JAKARTA, KOMPAS.com - Direktur Eksekutif Lembaga Studi dan Advokasi Masyarakat (ELSAM) Wahyu Wagiman menilai bahwa Pemerintah perlu menahan diri dan berhati-hati terkait rencana pembubaran Hizbut Tahrir Indonesia atau HTI.
Hal tersebut diperlukan agar pemerintah tidak mengambil langkah-langkah represif yang dapat mengancam hak atasbebasan berserikat di Indonesia.
"Jika langkah semacam ini dilakukan secara gegabah, justru dapat mengancam jaminan penikmatan hak atas kebebasan berserikat (right to a freedom of association)," ujar Wahyu melalui keterangan tertulisnya, Senin (8/5/2017).
Wahyu menuturkan, meskipun kebebasan berserikat merupakan salah satu hak yang dapat dibatasi, namun sebagian ahli berpendapat bahwa bentuk-bentuk pembubaran merupakan bentuk pembatasan yang paling kejam, sehingga harus ditempatkan sebagai upaya terakhir (last resort).
(Baca: Jubir HTI: Apa Salahnya Hizbut Tahrir?)
Ketentuan Pasal 22 ayat (2) Kovenan Internasional Hak-Hak Sipil dan Politik (ICCPR), lanjut Wahyu, menyatakan kebebasan berserikat adalah bagian dari hak asasi manusia yang dapat dibatasi (derogable rights), sepanjang hal itu diatur oleh undang-undang (prescribed by law).

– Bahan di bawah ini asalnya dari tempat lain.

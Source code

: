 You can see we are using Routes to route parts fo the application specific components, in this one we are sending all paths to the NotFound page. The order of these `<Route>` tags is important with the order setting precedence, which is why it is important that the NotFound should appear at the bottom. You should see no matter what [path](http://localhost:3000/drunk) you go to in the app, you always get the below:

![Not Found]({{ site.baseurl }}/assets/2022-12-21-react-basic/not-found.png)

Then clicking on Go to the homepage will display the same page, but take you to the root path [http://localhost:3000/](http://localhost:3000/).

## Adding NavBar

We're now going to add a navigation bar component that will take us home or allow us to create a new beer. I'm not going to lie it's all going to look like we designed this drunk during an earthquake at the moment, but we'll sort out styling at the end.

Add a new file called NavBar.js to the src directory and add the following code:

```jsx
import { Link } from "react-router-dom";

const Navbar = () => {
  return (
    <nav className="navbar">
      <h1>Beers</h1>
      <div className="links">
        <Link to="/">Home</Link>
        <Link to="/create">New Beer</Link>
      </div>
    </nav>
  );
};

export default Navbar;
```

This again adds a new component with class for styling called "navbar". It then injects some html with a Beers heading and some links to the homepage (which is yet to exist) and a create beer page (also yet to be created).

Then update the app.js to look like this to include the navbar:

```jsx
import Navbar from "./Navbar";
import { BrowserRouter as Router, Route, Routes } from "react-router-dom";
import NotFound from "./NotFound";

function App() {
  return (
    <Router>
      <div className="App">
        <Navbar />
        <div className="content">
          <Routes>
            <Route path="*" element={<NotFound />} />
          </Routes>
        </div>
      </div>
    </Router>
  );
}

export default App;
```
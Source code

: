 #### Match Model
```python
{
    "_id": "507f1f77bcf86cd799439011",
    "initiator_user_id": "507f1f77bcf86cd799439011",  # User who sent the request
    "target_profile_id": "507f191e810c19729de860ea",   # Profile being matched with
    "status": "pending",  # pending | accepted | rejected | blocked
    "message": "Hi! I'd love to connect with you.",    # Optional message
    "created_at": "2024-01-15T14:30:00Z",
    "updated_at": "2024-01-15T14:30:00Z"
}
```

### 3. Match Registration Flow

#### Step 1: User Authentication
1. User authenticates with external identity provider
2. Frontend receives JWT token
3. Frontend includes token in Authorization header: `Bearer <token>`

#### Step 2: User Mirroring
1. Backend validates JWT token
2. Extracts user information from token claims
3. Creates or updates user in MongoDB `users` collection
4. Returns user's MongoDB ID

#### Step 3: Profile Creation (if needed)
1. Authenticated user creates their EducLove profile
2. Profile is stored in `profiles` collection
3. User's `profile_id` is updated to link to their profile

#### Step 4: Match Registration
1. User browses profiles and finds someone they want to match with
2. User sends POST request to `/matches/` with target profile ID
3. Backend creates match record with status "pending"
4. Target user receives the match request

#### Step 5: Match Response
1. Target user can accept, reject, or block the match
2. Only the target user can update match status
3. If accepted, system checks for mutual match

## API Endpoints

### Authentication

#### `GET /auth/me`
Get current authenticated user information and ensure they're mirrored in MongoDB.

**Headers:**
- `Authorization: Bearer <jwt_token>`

Hal itu diperlukan dalam masyarakat yang demokratis, demi kepentingan keamanan nasional atau keamanan publik, ketertiban umum (public order), perlindungan akan kesehatan atau moral publik, atau atas dasar perlindungan akan hak-hak dan kebebasan-kebebasan orang lain.
Selain itu, tindakan pembubaran juga harus sepenuhnya mengacu pada prinsip-prinsip due process of law sebagai pilar dari negara hukum, di mana pengadilan memegang peranan kunci dalam prosesnya.
(Baca: Kata Yusril, Pemerintah Bisa Kalah dengan HTI di Pengadilan)
"Pengadilan harus digelar secara terbuka dan akuntabel, kedua belah pihak (pemerintah dan HTI) harus didengar keterangannya secara berimbang, serta putusannya dapat diuji pada tingkat pengadilan yang lebih tinggi," tutur Wahyu.
Selain itu, Wahyu juga memaparkan bahwa tindakan pembubaran melalui pengadilan hanya bisa ditempuh setelah seluruh upaya lain dilakukan, mulai dari peringatan, penghentian kegiatan, sanksi administratif, hingga pembekuan sementara.
Ketentuan tersebut diatur dalam Pasal 60-Pasal 78 UU No. 17 tahun 2013 tentang Organisasi Kemasyarakatan (UU Ormas).
"Artinya, pemerintah tidak memiliki hak absolut untuk melakukan pembubaran suatu organisasi, dengan dasar alasan apapun," ucapnya.